* Given data
[Start of section]

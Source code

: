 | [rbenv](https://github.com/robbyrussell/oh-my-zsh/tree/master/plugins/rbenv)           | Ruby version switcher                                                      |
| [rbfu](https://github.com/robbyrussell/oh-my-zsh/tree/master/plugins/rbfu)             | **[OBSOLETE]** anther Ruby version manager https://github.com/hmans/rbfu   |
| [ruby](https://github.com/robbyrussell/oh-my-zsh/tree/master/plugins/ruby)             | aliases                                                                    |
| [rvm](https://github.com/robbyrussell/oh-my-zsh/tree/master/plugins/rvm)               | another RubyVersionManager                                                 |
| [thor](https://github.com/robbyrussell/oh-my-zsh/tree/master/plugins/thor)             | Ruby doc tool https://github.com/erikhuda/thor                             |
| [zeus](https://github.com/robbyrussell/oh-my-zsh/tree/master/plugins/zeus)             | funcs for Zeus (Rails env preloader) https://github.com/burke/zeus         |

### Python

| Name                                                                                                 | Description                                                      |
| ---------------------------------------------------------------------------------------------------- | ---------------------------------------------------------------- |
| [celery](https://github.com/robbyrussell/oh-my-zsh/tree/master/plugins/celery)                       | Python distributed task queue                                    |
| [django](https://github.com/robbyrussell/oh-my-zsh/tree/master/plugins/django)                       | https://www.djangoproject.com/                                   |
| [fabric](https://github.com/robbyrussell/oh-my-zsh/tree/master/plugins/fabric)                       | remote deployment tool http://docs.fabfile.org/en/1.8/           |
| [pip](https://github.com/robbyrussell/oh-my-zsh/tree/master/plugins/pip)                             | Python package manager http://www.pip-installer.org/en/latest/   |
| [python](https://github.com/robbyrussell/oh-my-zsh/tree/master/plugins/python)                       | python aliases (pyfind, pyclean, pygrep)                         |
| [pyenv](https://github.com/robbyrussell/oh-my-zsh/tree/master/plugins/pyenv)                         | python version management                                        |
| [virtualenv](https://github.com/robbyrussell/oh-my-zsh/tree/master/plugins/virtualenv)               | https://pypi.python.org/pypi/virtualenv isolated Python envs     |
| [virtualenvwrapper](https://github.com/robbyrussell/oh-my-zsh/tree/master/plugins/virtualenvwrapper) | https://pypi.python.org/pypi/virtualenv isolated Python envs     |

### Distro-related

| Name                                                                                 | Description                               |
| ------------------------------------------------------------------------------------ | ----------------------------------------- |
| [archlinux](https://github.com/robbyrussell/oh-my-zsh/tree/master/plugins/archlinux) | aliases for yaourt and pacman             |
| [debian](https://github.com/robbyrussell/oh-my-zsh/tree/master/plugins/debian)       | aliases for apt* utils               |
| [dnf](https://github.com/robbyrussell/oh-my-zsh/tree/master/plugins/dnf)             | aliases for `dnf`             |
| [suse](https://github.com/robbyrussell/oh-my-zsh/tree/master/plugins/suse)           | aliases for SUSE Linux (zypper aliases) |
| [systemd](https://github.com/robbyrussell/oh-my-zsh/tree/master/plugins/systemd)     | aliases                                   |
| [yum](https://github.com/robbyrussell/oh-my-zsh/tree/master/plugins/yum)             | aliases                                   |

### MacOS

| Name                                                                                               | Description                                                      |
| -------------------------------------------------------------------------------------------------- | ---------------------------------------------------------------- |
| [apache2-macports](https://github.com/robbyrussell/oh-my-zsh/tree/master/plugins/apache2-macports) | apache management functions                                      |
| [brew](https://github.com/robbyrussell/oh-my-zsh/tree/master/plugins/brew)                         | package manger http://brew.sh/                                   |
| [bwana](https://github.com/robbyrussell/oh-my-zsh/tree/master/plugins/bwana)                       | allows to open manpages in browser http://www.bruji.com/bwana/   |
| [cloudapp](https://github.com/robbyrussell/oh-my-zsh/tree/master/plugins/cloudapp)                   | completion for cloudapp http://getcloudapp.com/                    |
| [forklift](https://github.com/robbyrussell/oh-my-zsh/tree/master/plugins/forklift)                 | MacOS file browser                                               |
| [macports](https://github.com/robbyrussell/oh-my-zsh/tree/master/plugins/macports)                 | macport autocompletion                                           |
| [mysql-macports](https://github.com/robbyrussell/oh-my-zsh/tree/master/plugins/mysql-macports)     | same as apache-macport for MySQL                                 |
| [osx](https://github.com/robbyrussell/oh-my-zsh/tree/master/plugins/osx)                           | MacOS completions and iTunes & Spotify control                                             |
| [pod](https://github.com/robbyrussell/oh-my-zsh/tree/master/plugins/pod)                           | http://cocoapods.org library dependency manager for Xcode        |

[End of section]

* Required work
Among the lines above, find those that contain the word "apache" and copy them.

* Result below
| [apache2-macports](https://github.com/robbyrussell/oh-my-zsh/tree/master/plugins/apache2-macports) | apache management functions                                      |
| [mysql-macports](https://github.com/robbyrussell/oh-my-zsh/tree/master/plugins/mysql-macports)     | same as apache-macport for MySQL                                 |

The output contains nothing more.